Greetings,
We are going to be transitioning from a single Exchange 2003 Standard (physical) to a single Exchange 2010 Standard (on VMware). As such, we get 5 DBs. I'm looking to see what peeps have identified as best practices for designs, as I don't really concur with what is being proposed in our department and I want to see what the experts have to say.
We have 500 users/mailboxes. We use Public Folders. We will be using Archiving (and finally get rid of PSTs). We're tentatively looking at 2GB mailboxes and 10GB Archive mailboxes (though only 10% of our users will use that volume).
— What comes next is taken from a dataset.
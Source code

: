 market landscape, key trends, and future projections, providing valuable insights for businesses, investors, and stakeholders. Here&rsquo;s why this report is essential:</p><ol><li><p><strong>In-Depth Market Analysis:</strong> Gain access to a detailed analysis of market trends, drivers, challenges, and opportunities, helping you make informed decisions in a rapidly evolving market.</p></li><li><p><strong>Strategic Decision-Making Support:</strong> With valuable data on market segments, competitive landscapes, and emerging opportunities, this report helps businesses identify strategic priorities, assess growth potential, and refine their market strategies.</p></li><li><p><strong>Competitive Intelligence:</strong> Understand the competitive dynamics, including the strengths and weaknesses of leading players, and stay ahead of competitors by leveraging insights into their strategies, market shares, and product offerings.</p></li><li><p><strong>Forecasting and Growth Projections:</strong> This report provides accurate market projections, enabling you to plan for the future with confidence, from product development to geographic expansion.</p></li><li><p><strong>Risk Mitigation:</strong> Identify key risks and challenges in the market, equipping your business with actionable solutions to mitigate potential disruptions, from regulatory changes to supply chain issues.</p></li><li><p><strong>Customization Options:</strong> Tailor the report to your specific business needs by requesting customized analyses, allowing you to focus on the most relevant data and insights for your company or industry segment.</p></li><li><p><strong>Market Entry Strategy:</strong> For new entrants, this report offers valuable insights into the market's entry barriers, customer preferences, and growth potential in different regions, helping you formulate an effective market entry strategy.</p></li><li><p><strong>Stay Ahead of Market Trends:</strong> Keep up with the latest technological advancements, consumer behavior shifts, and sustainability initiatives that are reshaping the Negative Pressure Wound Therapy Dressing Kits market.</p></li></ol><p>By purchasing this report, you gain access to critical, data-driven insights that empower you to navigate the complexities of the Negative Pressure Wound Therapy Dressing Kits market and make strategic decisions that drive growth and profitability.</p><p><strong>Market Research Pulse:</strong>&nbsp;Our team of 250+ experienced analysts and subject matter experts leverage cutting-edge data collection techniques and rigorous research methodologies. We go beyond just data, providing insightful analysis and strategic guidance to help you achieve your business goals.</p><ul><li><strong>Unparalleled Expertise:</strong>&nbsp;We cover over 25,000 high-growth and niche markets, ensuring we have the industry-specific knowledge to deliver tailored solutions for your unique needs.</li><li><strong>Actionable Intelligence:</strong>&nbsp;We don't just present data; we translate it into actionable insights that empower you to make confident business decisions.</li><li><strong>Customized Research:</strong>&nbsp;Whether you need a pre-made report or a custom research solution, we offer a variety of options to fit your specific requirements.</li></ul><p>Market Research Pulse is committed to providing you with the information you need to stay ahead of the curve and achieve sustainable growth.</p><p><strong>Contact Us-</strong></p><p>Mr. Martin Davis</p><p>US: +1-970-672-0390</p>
I would think that you'd have 1 DB dedicated to user mailboxes, 1DB dedicated to Public Folders, and 1-2 DBs dedicated to Archive mailboxes, with a 3rd available as needed.
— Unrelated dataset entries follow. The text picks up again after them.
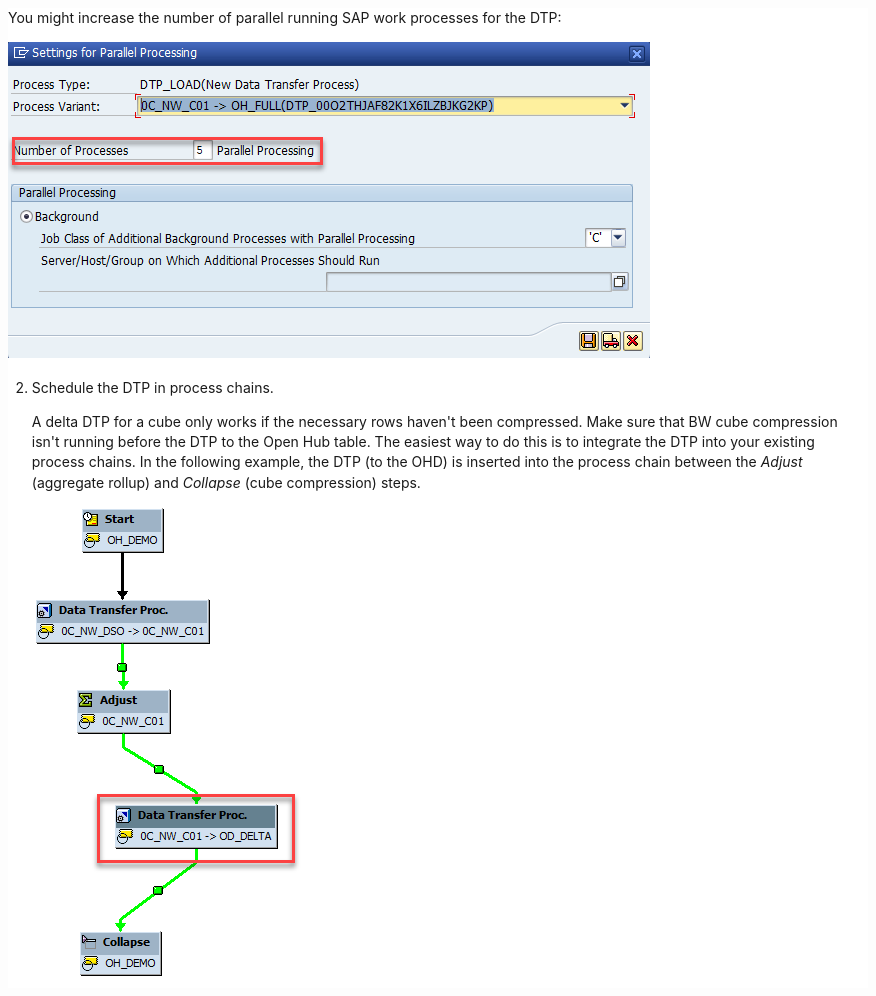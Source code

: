    You might increase the number of parallel running SAP work processes for the DTP:

   ![create-sap-bw-ohd-delta3](media/load-sap-bw-data/create-sap-bw-ohd-delta3.png)

2. Schedule the DTP in process chains.

   A delta DTP for a cube only works if the necessary rows haven't been compressed. Make sure that BW cube compression isn't running before the DTP to the Open Hub table. The easiest way to do this is to integrate the DTP into your existing process chains. In the following example, the DTP (to the OHD) is inserted into the process chain between the *Adjust* (aggregate rollup) and *Collapse* (cube compression) steps.

   ![Create SAP BW process chain flow chart](media/load-sap-bw-data/create-sap-bw-process-chain.png)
The proposed department solution is to have a user's primary and Archive mailbox on the same DB and balance the, across 4 DBs, with 1 DB still dedicated to Public Folders. This seems like a nightmare to administer and inefficient use of the DBs.
That said, I haven't used anything but Exchange 2003 for 10 years and have only read about Exchange 2010/2013. I've looked into Exchange 2010/2013 Best Practices documents, and they are good about resources (CPU, memory, drive space, logging, etc), but I've been unable to find a clear design recommendation for database usage/allocation.
I appreciate any advice you experts can provide.
Thank you,
Jeremy
Oh, one other thing that is unrelated to the DBs, but may impact the project. Our AD function level is 2003. We will be raising it to 2008 (not R2) shortly. Is there any benefit or impact to raising the functionality level before or after the implementation of Exchange 2010?
Thanks again.
ASKER
I presume that it is due to Exchange's integration with AD?